Quale investimento ti ha dato i frutti migliori?

Sicuramente quello che hanno fatto i miei genitori per darmi una cultura artistica. Non facevano altro che portarmi a destra e a manca al cinema, al teatro, all’opera. C’è il rischio che vedendo cose belle poi te ne innamori non solo come spettatore ma ne vuoi fare parte. E così poi ho deciso di iscrivermi alla scuola di recitazione. Per quel che mi riguarda influì molto il potere terapeutico di questo mestiere che cura i graffi nell’anima. L’indimenticabile maestro Gigi Proietti mi insegnò a spegnere tutto appena arrivato in camerino. A usare quel tempo per leggere un libro, una poesia, per ripassare il copione… così si entra in una bolla, spariscono il traffico, le telefonate sgradevoli, i problemi. È una sensazione straordinaria. 

Attore, conduttore televisivo e radiofonico, scrittore, doppiatore di Baymax in Big Hero 6… In quale ruolo ti senti più a tuo agio? 

Tendenzialmente faccio solo quello che mi incuriosisce e mi piace. Negli anni ho imparato che dire no è molto difficile ma dirlo se serve ti rende più felice. Quando qualche volta per amicizia ho detto sì a progetti in cui non credevo completamente non sono riuscito a fare bene. Credo che quando dico no a una proposta che non mi convince, motivando il mio rifiuto, sul momento chi me lo ha offerto ci rimarrà male ma poi con il tempo apprezzerà la mia onestà e ci sarà modo di lavorare insieme in altre occasioni. Se invece dico sì senza piena convinzione, il lavoro viene male e il “muso” dura tutta la vita.

A parte i due mesi di lockdown con L’Eredità hai sempre fatto compagnia agli italiani.
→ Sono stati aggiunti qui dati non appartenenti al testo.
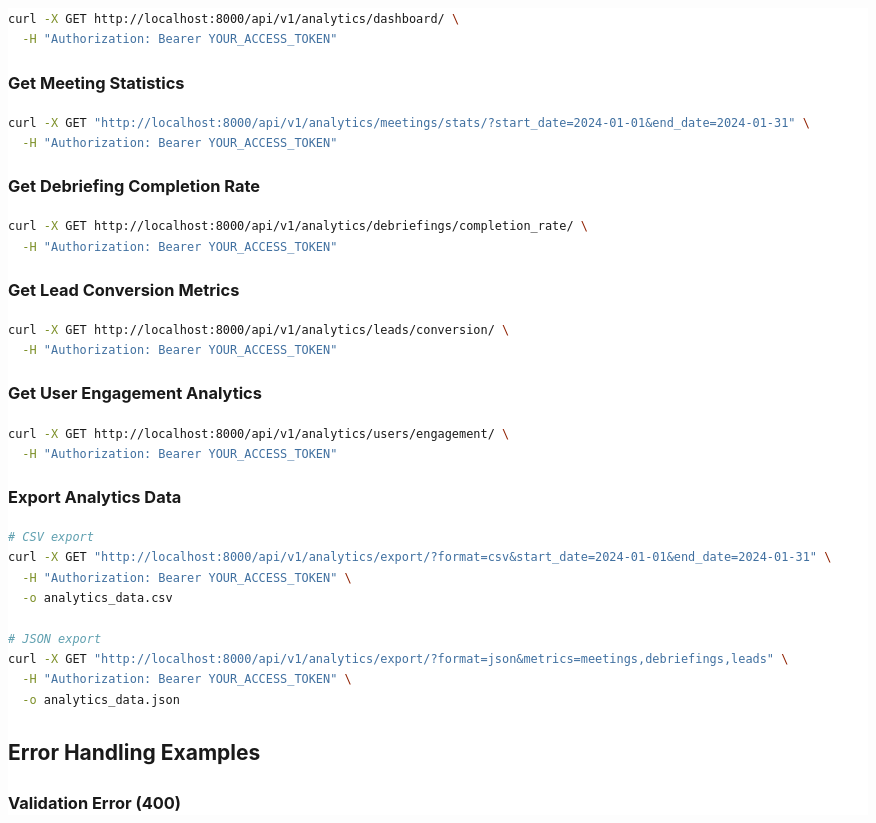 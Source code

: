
 ```bash
curl -X GET http://localhost:8000/api/v1/analytics/dashboard/ \
  -H "Authorization: Bearer YOUR_ACCESS_TOKEN"
```

### Get Meeting Statistics

```bash
curl -X GET "http://localhost:8000/api/v1/analytics/meetings/stats/?start_date=2024-01-01&end_date=2024-01-31" \
  -H "Authorization: Bearer YOUR_ACCESS_TOKEN"
```

### Get Debriefing Completion Rate

```bash
curl -X GET http://localhost:8000/api/v1/analytics/debriefings/completion_rate/ \
  -H "Authorization: Bearer YOUR_ACCESS_TOKEN"
```

### Get Lead Conversion Metrics

```bash
curl -X GET http://localhost:8000/api/v1/analytics/leads/conversion/ \
  -H "Authorization: Bearer YOUR_ACCESS_TOKEN"
```

### Get User Engagement Analytics

```bash
curl -X GET http://localhost:8000/api/v1/analytics/users/engagement/ \
  -H "Authorization: Bearer YOUR_ACCESS_TOKEN"
```

### Export Analytics Data

```bash
# CSV export
curl -X GET "http://localhost:8000/api/v1/analytics/export/?format=csv&start_date=2024-01-01&end_date=2024-01-31" \
  -H "Authorization: Bearer YOUR_ACCESS_TOKEN" \
  -o analytics_data.csv

# JSON export
curl -X GET "http://localhost:8000/api/v1/analytics/export/?format=json&metrics=meetings,debriefings,leads" \
  -H "Authorization: Bearer YOUR_ACCESS_TOKEN" \
  -o analytics_data.json
```

## Error Handling Examples

### Validation Error (400)
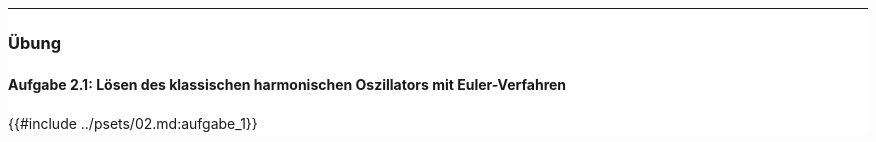 [^field1986]: R. J. Field, H.-D. Försterling, *J. Phys. Chem.* **1986**, *90*, 5400&ndash;5407.
[^schneider1996]: F. W. Schneider, A. F. Münster, in *Nichelineare Dynamik in der Chemie*, Spektrum Akademischer Verlag, Heidelberg, **1996**, pp. 67&ndash;72.

---

### Übung

#### Aufgabe 2.1: Lösen des klassischen harmonischen Oszillators mit Euler-Verfahren

{{#include ../psets/02.md:aufgabe_1}}

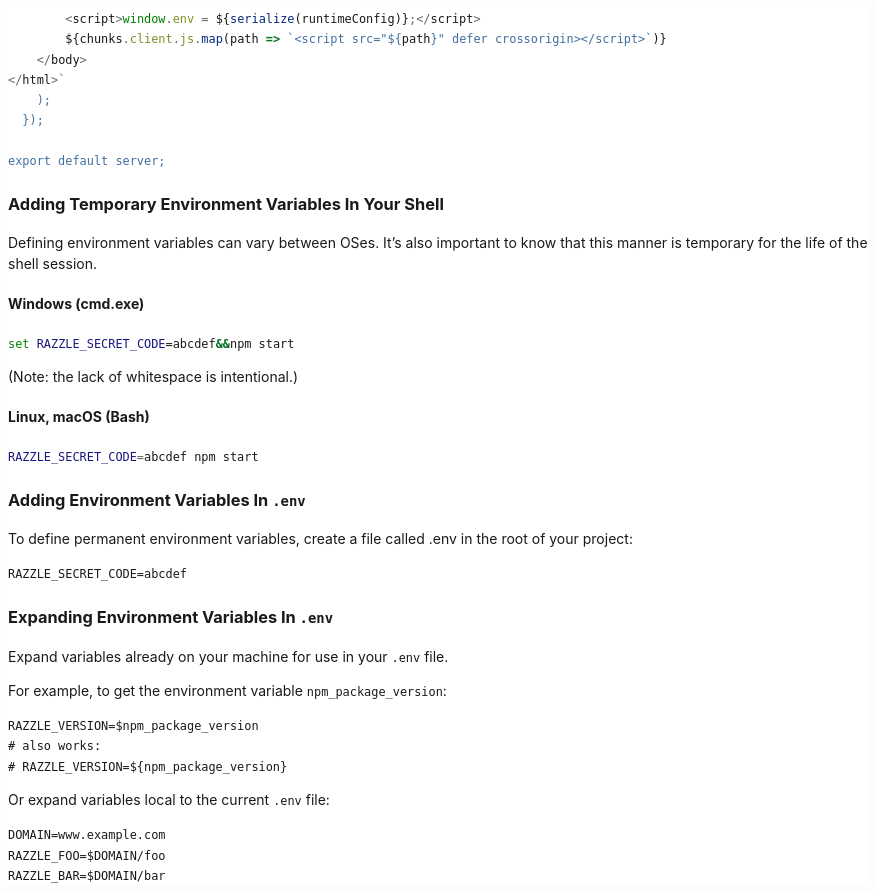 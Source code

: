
 ```js
        <script>window.env = ${serialize(runtimeConfig)};</script>
        ${chunks.client.js.map(path => `<script src="${path}" defer crossorigin></script>`)}        
    </body>
</html>`
    );
  });

export default server;
```

### Adding Temporary Environment Variables In Your Shell

Defining environment variables can vary between OSes. It’s also important to know that this manner is temporary for the
life of the shell session.

#### Windows (cmd.exe)

```cmd
set RAZZLE_SECRET_CODE=abcdef&&npm start
```

(Note: the lack of whitespace is intentional.)

#### Linux, macOS (Bash)

```bash
RAZZLE_SECRET_CODE=abcdef npm start
```

### Adding Environment Variables In `.env`

To define permanent environment variables, create a file called .env in the root of your project:

```
RAZZLE_SECRET_CODE=abcdef
```

### Expanding Environment Variables In `.env`

Expand variables already on your machine for use in your `.env` file.

For example, to get the environment variable `npm_package_version`:

```
RAZZLE_VERSION=$npm_package_version
# also works:
# RAZZLE_VERSION=${npm_package_version}
```

Or expand variables local to the current `.env` file:

```
DOMAIN=www.example.com
RAZZLE_FOO=$DOMAIN/foo
RAZZLE_BAR=$DOMAIN/bar
```

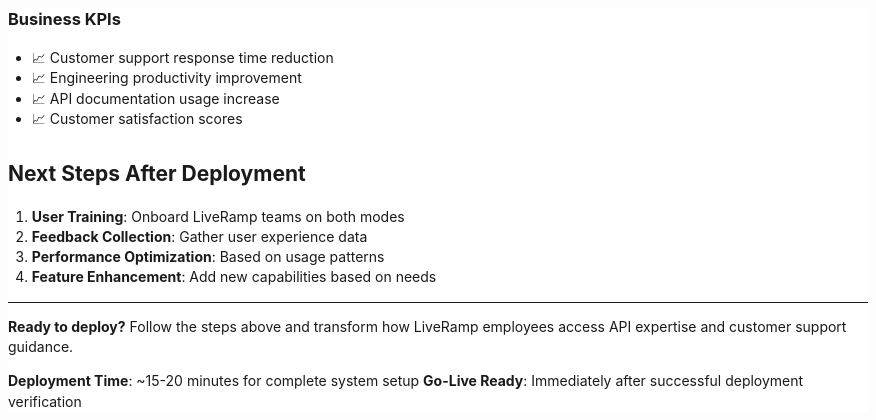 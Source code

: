 ### Business KPIs
- 📈 Customer support response time reduction
- 📈 Engineering productivity improvement
- 📈 API documentation usage increase
- 📈 Customer satisfaction scores

## Next Steps After Deployment

1. **User Training**: Onboard LiveRamp teams on both modes
2. **Feedback Collection**: Gather user experience data
3. **Performance Optimization**: Based on usage patterns
4. **Feature Enhancement**: Add new capabilities based on needs

---

**Ready to deploy?** Follow the steps above and transform how LiveRamp employees access API expertise and customer support guidance.

**Deployment Time**: ~15-20 minutes for complete system setup
**Go-Live Ready**: Immediately after successful deployment verification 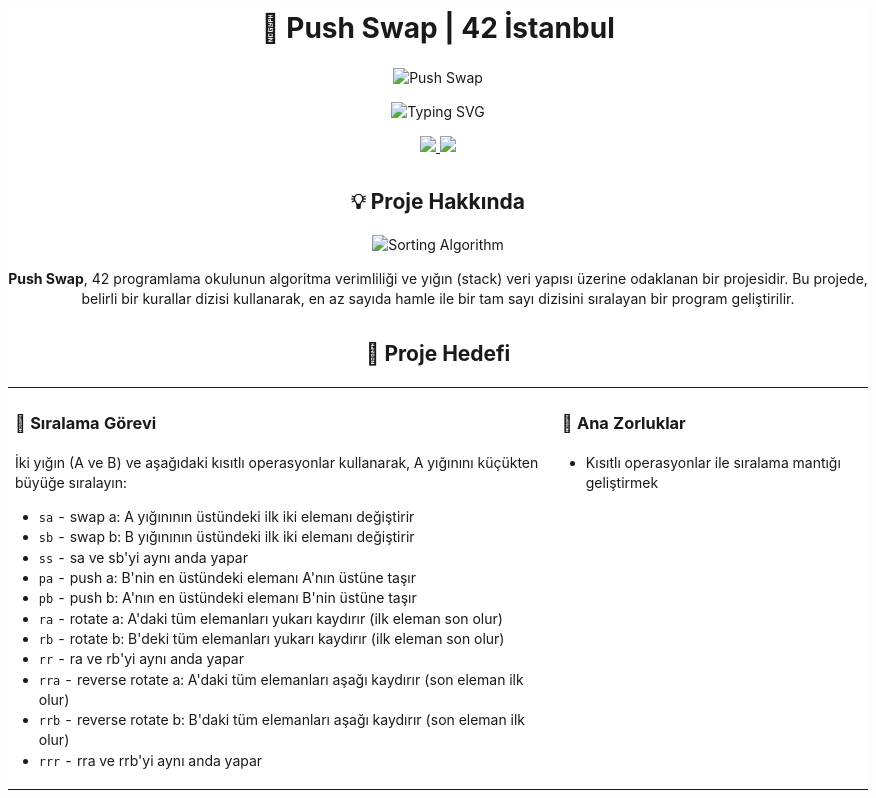 # <div align="center">🔄 Push Swap | 42 İstanbul</div>

<div align="center">
  <img src="https://capsule-render.vercel.app/api?type=waving&color=0891b2&height=200&section=header&text=Push%20Swap&fontSize=50&fontColor=ffffff&animation=fadeIn&fontAlignY=38" alt="Push Swap" />
</div>

<p align="center">
  <img src="https://readme-typing-svg.demolab.com?font=Fira+Code&size=22&duration=2000&pause=500&color=0891B2&center=true&vCenter=true&width=450&lines=S%C4%B1ralama+Algoritmas%C4%B1;Y%C4%B1%C4%9F%C4%B1n+Veri+Yap%C4%B1s%C4%B1;Verimli+Kod;K%C4%B1s%C4%B1tl%C4%B1+Operasyon;Optimizasyon" alt="Typing SVG" />
</p>

<div align="center">
  <a href="https://github.com/eabaci42/Push-swap">
    <img src="https://img.shields.io/badge/GitHub-Push%20Swap-181717?style=for-the-badge&logo=github&logoColor=white" />
  </a>
  <a href="https://www.42istanbul.com.tr/">
    <img src="https://img.shields.io/badge/Okul-42%20%C4%B0stanbul-0055FF?style=for-the-badge&logo=42&logoColor=white" />
  </a>
</div>

## <div align="center">💡 Proje Hakkında</div>

<div align="center">
  <img src="https://media.giphy.com/media/l0HlMldqhsZcg/giphy.gif" alt="Sorting Algorithm" width="300" />
</div>

<p align="center">
  <b>Push Swap</b>, 42 programlama okulunun algoritma verimliliği ve yığın (stack) veri yapısı üzerine odaklanan bir projesidir. Bu projede, belirli bir kurallar dizisi kullanarak, en az sayıda hamle ile bir tam sayı dizisini sıralayan bir program geliştirilir.
</p>

## <div align="center">🎯 Proje Hedefi</div>

<div align="center">
  <table>
    <tr>
      <td>
        <h3>🔄 Sıralama Görevi</h3>
        <p>İki yığın (A ve B) ve aşağıdaki kısıtlı operasyonlar kullanarak, A yığınını küçükten büyüğe sıralayın:</p>
        <ul>
          <li><code>sa</code> - swap a: A yığınının üstündeki ilk iki elemanı değiştirir</li>
          <li><code>sb</code> - swap b: B yığınının üstündeki ilk iki elemanı değiştirir</li>
          <li><code>ss</code> - sa ve sb'yi aynı anda yapar</li>
          <li><code>pa</code> - push a: B'nin en üstündeki elemanı A'nın üstüne taşır</li>
          <li><code>pb</code> - push b: A'nın en üstündeki elemanı B'nin üstüne taşır</li>
          <li><code>ra</code> - rotate a: A'daki tüm elemanları yukarı kaydırır (ilk eleman son olur)</li>
          <li><code>rb</code> - rotate b: B'deki tüm elemanları yukarı kaydırır (ilk eleman son olur)</li>
          <li><code>rr</code> - ra ve rb'yi aynı anda yapar</li>
          <li><code>rra</code> - reverse rotate a: A'daki tüm elemanları aşağı kaydırır (son eleman ilk olur)</li>
          <li><code>rrb</code> - reverse rotate b: B'daki tüm elemanları aşağı kaydırır (son eleman ilk olur)</li>
          <li><code>rrr</code> - rra ve rrb'yi aynı anda yapar</li>
        </ul>
      </td>
      <td>
        <h3>🧠 Ana Zorluklar</h3>
        <ul>
          <li>Kısıtlı operasyonlar ile sıralama mantığı geliştirmek</li> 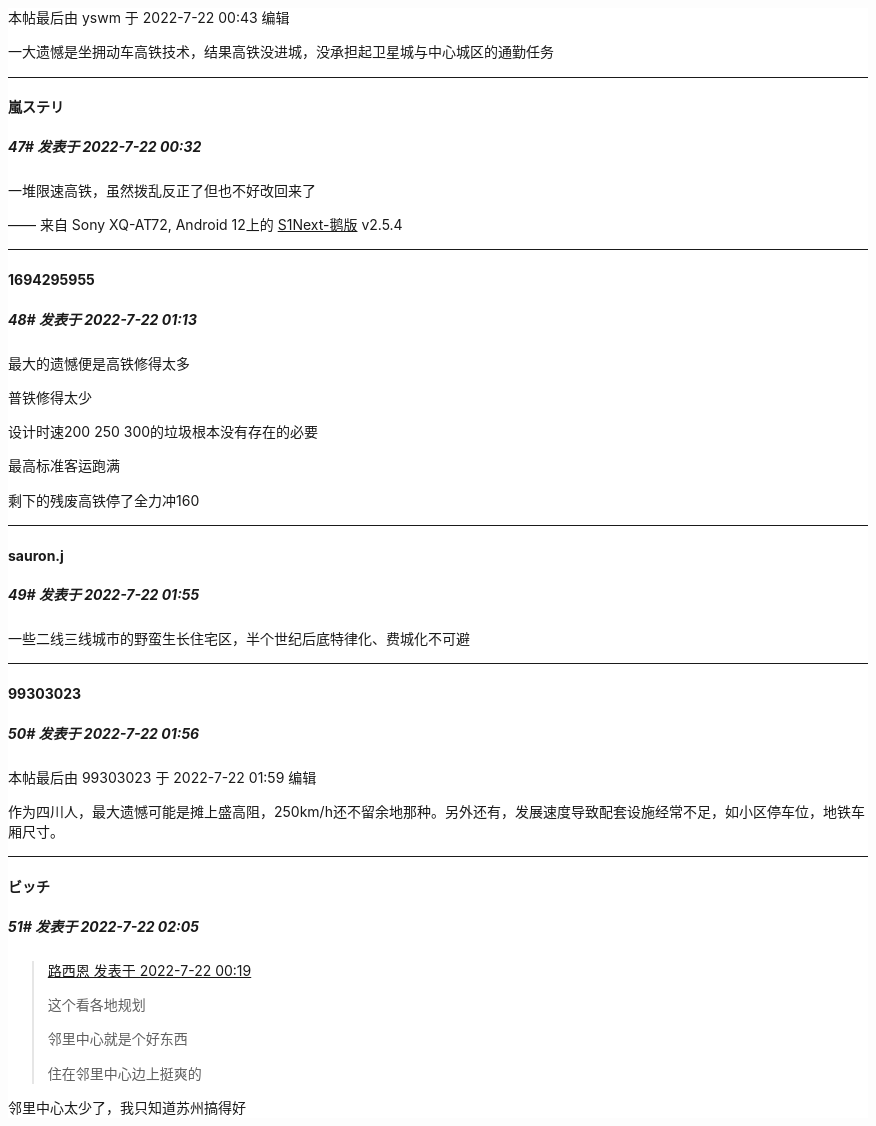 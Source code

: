  本帖最后由 yswm 于 2022-7-22 00:43 编辑 

一大遗憾是坐拥动车高铁技术，结果高铁没进城，没承担起卫星城与中心城区的通勤任务

*****

####  嵐ステリ  
##### 47#       发表于 2022-7-22 00:32

一堆限速高铁，虽然拨乱反正了但也不好改回来了

—— 来自 Sony XQ-AT72, Android 12上的 [S1Next-鹅版](https://github.com/ykrank/S1-Next/releases) v2.5.4

*****

####  1694295955  
##### 48#       发表于 2022-7-22 01:13

最大的遗憾便是高铁修得太多

普铁修得太少

设计时速200 250 300的垃圾根本没有存在的必要

最高标准客运跑满

剩下的残废高铁停了全力冲160

*****

####  sauron.j  
##### 49#       发表于 2022-7-22 01:55

一些二线三线城市的野蛮生长住宅区，半个世纪后底特律化、费城化不可避

*****

####  99303023  
##### 50#       发表于 2022-7-22 01:56

 本帖最后由 99303023 于 2022-7-22 01:59 编辑 

作为四川人，最大遗憾可能是摊上盛高阻，250km/h还不留余地那种。另外还有，发展速度导致配套设施经常不足，如小区停车位，地铁车厢尺寸。

*****

####  ビッチ  
##### 51#       发表于 2022-7-22 02:05

<blockquote><a href="httphttps://bbs.saraba1st.com/2b/forum.php?mod=redirect&amp;goto=findpost&amp;pid=56742682&amp;ptid=2082449" target="_blank">路西恩 发表于 2022-7-22 00:19</a>

这个看各地规划

邻里中心就是个好东西

住在邻里中心边上挺爽的</blockquote>
邻里中心太少了，我只知道苏州搞得好
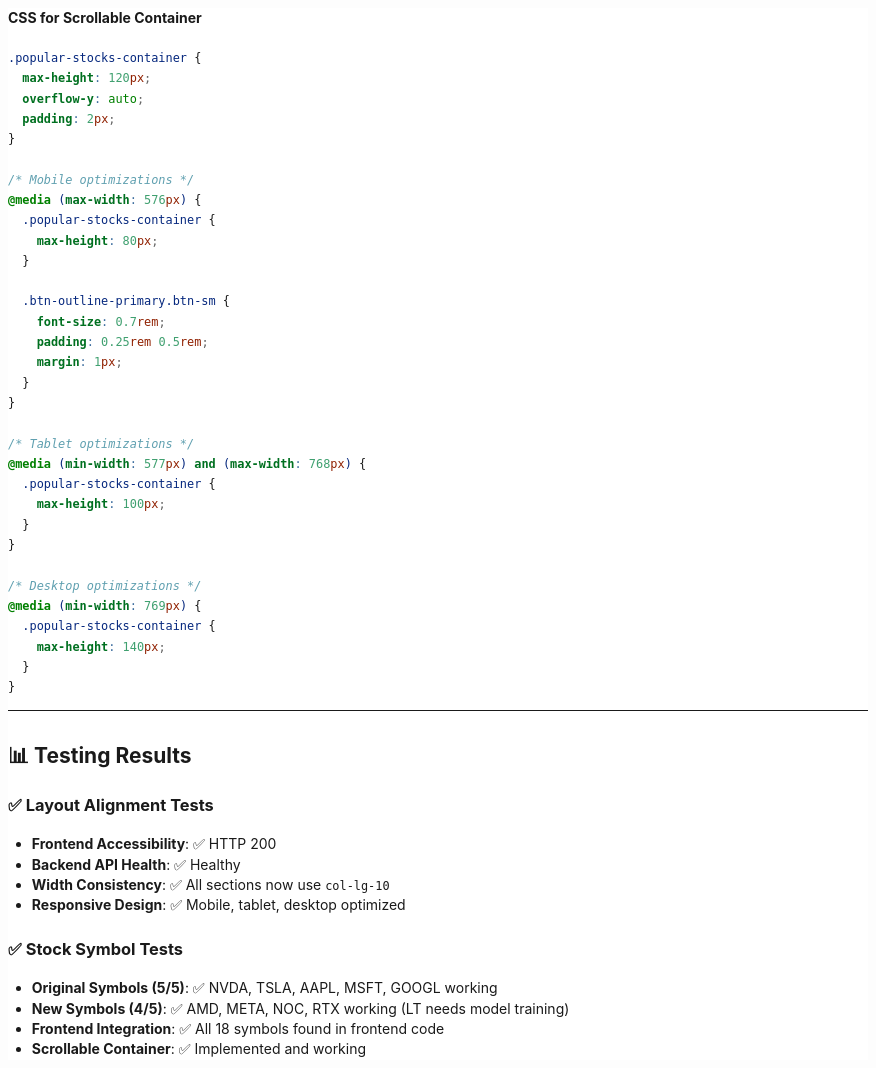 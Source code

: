 #### **CSS for Scrollable Container**
```css
.popular-stocks-container {
  max-height: 120px;
  overflow-y: auto;
  padding: 2px;
}

/* Mobile optimizations */
@media (max-width: 576px) {
  .popular-stocks-container {
    max-height: 80px;
  }
  
  .btn-outline-primary.btn-sm {
    font-size: 0.7rem;
    padding: 0.25rem 0.5rem;
    margin: 1px;
  }
}

/* Tablet optimizations */
@media (min-width: 577px) and (max-width: 768px) {
  .popular-stocks-container {
    max-height: 100px;
  }
}

/* Desktop optimizations */
@media (min-width: 769px) {
  .popular-stocks-container {
    max-height: 140px;
  }
}
```

---

## 📊 **Testing Results**

### **✅ Layout Alignment Tests**
- **Frontend Accessibility**: ✅ HTTP 200
- **Backend API Health**: ✅ Healthy
- **Width Consistency**: ✅ All sections now use `col-lg-10`
- **Responsive Design**: ✅ Mobile, tablet, desktop optimized

### **✅ Stock Symbol Tests**
- **Original Symbols (5/5)**: ✅ NVDA, TSLA, AAPL, MSFT, GOOGL working
- **New Symbols (4/5)**: ✅ AMD, META, NOC, RTX working (LT needs model training)
- **Frontend Integration**: ✅ All 18 symbols found in frontend code
- **Scrollable Container**: ✅ Implemented and working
Come hai vissuto questo periodo di pandemia?

Come la maggior parte delle persone in questi mesi sono uscito da casa solo per lavorare e per le cose strettamente necessarie. In studio sono continuati ad arrivare i disegni dei bambini, tante mail e lettere, soprattutto da persone costrette a rimanere in casa, dalle carceri, dalle residenze per anziani che ci ringraziavano per quell’ora di spensieratezza, per quel sorriso tra un miliardo di problemi. Un pizzico di leggerezza che non risolve i problemi ma li allevia un pochino. Il mio mestiere ha trovato così un significato ancora più bello, che non bisogna dare per scontato. Come diceva Gino Bartali “è una medaglia che non ti metti sulla giacca ma sul cuore”.